A Florida county plans to build a facility to get rid of their landfills, generate electricity and produce construction material, all using a process called plasma gasification which vaporizes garbage at temperatures hotter than the surface of the sun.
The $425 million facility expected to be built in St. Lucie County will use plasma arcs to turn garbage into gas and rock-like material. It will be the first municipal plasma waste processing facility in the united states, and the largest in the world. Expected to be completed within 2 years, the 100,000 square food facility will process 3,000 tons of waste per day. Fed not only with waste being produced currently, the facility will also begin to process the waste already in the county landfill. Estimates predict that the entire volume of the existing landfill, 4.3 million tons of trash collected since 1978, will be processed within 18 years.
Up to eight plasma arc-equipped cupolas will vaporize trash year-round, non-stop. Garbage will be brought in on conveyor belts and dumped into the cylindrical cupolas where it falls into a zone of heat more than 10,000 degrees Fahrenheit. This temperature is sufficient to destroy all organic matter including plastics, drives off all moisture, and greatly reduces the volume of the waste. The process generates a synthetic combustible gas, which will be burned in turbines to produce up to 120 megawatts of power, with fewer emissions than a natural gas power plant. The plasma facility will power itself with about one third of the outputted power, so it won’t be taking any power from the grid. The solid material left over from the process is a chemically inert glassy rock substance, which can be safely used in road construction. The electrical generation process also produces excess steam, which nearby Tropicana Inc. will buy to power their juice manufacturing facility.

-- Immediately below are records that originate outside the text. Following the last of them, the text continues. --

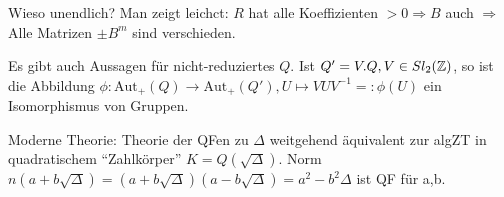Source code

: \documentclass[a4paper,DIV15,BCOR12mm]{article}
\begin{document}
Wieso unendlich? Man zeigt leichct: $R$ hat alle Koeffizienten $> 0 \Rightarrow B$ auch $\Rightarrow$ Alle Matrizen $\pm B^m$ sind verschieden.

Es gibt auch Aussagen für nicht-reduziertes $Q$. Ist $Q' = V.Q, V \in Sl_2(\mathbb{Z})$, so ist die Abbildung $\phi: \text{Aut}_+(Q) \to \text{Aut}_+(Q'), U \mapsto VUV^{-1} =: \phi(U)$ ein Isomorphismus von Gruppen.

Moderne Theorie: Theorie der QFen zu $\Delta$ weitgehend äquivalent zur algZT in quadratischem "`Zahlkörper"' $K = Q(\sqrt{\Delta})$. Norm $n(a + b\sqrt{\Delta}) = (a + b\sqrt{\Delta})(a-b\sqrt{\Delta}) = a^2 - b^2 \Delta$ ist QF für a,b.
\end{document}
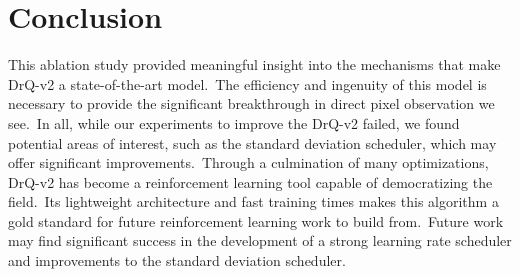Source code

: \documentclass[conference]{./IEEEtran/IEEEtran} %
\begin{document}
    \section{Conclusion}\label{sec:conclusion}

    This ablation study provided meaningful insight into the mechanisms that make DrQ-v2 a state-of-the-art model.\ The efficiency
    and ingenuity of this model is necessary to provide the significant breakthrough in direct pixel observation we see.\ In all,
    while our experiments to improve the DrQ-v2 failed, we found potential areas of interest, such as the standard deviation
    scheduler, which may offer significant improvements.\ Through a culmination of many optimizations, DrQ-v2 has become a
    reinforcement learning tool capable of democratizing the field.\ Its lightweight architecture and fast training times makes
    this algorithm a gold standard for future reinforcement learning work to build from.\ Future work may find significant success
    in the development of a strong learning rate scheduler and improvements to the standard deviation scheduler.\

    
    
\end{document}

Louis Circeo, director of Georgia Tech’s plasma research division, said that as energy prices soar and landfill fees increase, plasma-arc technology will become more affordable.
“Municipal solid waste is perhaps the largest renewable energy resource that is available to us,” Circeo said, adding that the process “could not only solve the garbage and landfill problems in the United States and elsewhere, but it could significantly alleviate the current energy crisis.”

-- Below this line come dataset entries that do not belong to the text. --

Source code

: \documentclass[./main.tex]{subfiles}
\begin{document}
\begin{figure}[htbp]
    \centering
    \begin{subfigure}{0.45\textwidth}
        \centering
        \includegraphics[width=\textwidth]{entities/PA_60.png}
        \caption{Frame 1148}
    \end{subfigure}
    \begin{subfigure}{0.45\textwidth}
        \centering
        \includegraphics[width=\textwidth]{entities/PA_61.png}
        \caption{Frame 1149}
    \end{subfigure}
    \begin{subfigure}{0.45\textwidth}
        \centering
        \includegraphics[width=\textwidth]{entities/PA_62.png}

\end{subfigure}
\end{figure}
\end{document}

He said that if large plasma facilities were put to use nationwide to vaporize trash, they could theoretically generate electricity equivalent to about 25 nuclear power plants.
Combined with the practice of mining for metals in landfills, this is an excellent solution to the current problem of our increasing stockpiles of garbage. However this isn’t a permanent solution, we must focus on eliminating our production of garbage by:
- making more products and their packaging biodegradable and/or recyclable
- greatly increasing the availability of recycling facilities
- reducing the amount of packaging used
- changing product purchases to product leases, so the products are returned to the manufacturer for proper recycling and disposal instead of being landfilled.